The key improvement that healing surges represented over traditional clerical healing was to take the daily healing resource and separate it from the cleric (or leader) offense and utility resources.
The Cleric was long an absolutely necessary, but very unrewarding class. The player stuck as cleric got to be a second-rate melee guy, and had a long list of spells he rarely ever got to cast, because healing was so vital, and he was the primary source of this.
3e recognized this problem and tried to solve it by giving the cleric better base abilities, more spells, spontaneous healing, and making magic items a more plentiful and efficient source of healing.

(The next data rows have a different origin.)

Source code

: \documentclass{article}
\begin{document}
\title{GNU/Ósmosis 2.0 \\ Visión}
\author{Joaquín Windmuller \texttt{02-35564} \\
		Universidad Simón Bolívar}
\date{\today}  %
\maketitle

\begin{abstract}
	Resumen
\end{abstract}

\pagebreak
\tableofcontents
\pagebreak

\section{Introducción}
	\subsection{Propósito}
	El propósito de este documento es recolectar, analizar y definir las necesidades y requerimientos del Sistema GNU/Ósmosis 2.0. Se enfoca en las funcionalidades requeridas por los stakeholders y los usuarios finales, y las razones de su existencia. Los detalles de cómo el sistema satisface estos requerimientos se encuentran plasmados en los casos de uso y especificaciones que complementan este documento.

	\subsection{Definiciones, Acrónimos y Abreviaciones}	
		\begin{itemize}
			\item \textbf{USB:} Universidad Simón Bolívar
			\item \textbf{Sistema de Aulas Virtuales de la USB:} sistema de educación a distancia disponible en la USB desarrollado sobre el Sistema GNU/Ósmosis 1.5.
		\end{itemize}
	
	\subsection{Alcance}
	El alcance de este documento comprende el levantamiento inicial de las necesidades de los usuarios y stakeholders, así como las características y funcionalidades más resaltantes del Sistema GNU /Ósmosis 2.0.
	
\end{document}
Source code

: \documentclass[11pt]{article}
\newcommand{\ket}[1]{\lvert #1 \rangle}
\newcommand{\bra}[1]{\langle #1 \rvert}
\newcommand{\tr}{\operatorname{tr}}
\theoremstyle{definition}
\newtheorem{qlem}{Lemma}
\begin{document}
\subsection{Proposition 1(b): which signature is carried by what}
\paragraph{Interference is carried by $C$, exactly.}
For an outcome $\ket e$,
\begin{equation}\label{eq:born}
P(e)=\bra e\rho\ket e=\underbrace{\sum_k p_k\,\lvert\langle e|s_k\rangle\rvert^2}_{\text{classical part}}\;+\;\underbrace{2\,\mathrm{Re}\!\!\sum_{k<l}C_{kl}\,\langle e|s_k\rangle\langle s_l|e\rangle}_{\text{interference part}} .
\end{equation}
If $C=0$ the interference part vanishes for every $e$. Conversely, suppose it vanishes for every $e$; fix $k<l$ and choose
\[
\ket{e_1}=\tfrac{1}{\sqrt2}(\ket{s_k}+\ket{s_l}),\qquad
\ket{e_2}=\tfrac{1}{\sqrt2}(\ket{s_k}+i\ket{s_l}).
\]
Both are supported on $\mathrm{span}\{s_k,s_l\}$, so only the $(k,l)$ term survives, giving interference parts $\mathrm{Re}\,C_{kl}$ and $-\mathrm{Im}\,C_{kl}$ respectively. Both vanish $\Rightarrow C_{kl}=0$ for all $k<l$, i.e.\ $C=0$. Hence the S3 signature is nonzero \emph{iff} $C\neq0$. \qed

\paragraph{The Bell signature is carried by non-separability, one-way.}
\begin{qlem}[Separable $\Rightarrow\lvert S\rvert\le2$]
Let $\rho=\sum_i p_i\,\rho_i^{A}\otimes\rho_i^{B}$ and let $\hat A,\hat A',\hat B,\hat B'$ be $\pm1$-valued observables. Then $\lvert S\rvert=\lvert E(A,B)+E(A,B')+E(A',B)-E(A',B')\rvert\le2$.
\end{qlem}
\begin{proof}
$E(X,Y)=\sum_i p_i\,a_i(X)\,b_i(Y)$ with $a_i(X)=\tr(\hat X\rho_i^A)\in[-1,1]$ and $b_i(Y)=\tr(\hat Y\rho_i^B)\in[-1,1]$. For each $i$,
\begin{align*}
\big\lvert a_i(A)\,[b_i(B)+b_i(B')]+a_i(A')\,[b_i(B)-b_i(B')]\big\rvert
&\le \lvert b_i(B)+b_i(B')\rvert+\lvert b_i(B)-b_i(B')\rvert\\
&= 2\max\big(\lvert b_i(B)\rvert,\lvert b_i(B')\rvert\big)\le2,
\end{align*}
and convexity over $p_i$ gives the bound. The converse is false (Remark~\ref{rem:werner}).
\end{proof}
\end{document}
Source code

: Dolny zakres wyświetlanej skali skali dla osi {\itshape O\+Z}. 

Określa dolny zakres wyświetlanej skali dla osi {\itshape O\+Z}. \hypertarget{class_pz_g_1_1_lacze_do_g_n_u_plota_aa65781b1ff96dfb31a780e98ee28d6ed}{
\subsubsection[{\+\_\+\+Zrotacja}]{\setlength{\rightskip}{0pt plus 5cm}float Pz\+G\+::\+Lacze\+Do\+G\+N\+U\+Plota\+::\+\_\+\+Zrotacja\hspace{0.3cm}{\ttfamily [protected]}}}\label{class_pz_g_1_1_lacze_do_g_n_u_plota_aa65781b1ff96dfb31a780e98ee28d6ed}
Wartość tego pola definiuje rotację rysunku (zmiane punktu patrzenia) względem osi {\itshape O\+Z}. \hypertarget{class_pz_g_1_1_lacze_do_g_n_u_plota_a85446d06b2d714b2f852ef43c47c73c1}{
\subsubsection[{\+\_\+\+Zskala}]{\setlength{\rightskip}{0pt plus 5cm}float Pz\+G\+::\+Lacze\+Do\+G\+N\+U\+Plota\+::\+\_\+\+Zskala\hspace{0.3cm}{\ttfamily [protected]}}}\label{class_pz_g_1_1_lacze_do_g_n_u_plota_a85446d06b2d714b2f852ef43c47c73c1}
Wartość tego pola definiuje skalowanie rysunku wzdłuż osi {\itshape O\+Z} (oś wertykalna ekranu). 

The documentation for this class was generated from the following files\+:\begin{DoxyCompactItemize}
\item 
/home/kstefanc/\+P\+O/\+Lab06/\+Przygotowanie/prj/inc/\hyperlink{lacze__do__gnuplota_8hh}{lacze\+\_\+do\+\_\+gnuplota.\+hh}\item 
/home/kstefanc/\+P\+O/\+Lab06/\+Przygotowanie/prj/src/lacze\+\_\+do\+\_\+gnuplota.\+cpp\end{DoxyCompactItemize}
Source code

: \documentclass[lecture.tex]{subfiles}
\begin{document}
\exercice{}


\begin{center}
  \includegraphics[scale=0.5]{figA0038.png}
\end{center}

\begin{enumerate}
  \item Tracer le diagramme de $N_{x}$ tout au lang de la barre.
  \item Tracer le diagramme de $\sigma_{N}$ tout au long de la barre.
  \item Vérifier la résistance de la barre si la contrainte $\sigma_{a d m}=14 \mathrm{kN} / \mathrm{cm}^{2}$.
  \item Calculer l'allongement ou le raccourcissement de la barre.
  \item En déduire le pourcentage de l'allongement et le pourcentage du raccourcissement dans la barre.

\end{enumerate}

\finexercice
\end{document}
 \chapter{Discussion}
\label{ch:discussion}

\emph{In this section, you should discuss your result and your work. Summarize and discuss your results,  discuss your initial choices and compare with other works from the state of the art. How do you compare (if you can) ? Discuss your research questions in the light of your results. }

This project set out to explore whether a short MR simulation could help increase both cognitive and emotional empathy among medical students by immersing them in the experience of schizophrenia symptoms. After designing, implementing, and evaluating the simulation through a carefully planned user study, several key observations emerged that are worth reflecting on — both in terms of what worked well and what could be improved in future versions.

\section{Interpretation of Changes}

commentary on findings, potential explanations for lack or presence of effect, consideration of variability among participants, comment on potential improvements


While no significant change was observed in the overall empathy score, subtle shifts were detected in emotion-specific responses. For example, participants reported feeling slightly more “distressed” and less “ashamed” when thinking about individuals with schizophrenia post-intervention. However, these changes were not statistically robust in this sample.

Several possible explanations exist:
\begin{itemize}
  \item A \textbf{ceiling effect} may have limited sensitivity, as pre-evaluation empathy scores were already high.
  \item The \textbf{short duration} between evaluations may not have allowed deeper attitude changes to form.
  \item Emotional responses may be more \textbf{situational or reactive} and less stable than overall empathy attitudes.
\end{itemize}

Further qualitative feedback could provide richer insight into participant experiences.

The result was CoDzilla.
4e recognizing the same problem, and 3e's failure to find a balanced solution, moved daily healing resources, but not primary healing ability, from the cleric to each character. Relieved of the healing burden, the cleric was balanceable, at last. It took a little work to finally get all the cleric builds balanced, but at least it was possible. The cleric was no longer the boring band-aid, and no longer risked going over the top into CoDzilla territory.
Healing Surges are still daily resources, though, and daily resources are problematic - whether they're a source of imbalance between classes that have vs lack them, or whether they're enjoyed by all, and just act as an encintive for the very un-heroic '5 min work day.'
Healing Surges, like hit points or Clerical healing, also carry a specific tone with them. Healing surges are very heroic and cinematic. Hit points are less so, but still help model the 'plot armor' of protagonists. Clerical healing is of course part of that 'classic D&D feel,' but has little support outside of D&D and it's imitators.
But, however healing is handled, it needs to be it's own resource. Whether it's exclusively items, or a class feature, or a basic resource of all characters, it needs to be separate from pools of offensive or utility spells. Otherwise you risk the return of the band-aid or the CoDzilla. Let's not go there again.
The best thing would probably be to have optional systems for wounds and healing, to get different tones from the game. A 'gritty' system could use wound penalties, and have little if any healing beyond rest & time. A 'classic D&D' module would drop penalties and add magical healing, with rest/time being a profoundly inferior last resort. A 'cinematic' module would drop wound penalties, and have second winds and surges and martial healing. A 'gritty heroic' take could add impairing wound rather than simple wound penalties, and have a recovery track so wounds could be healed or 're-open' (a classic bit in heroic fantasy and legend).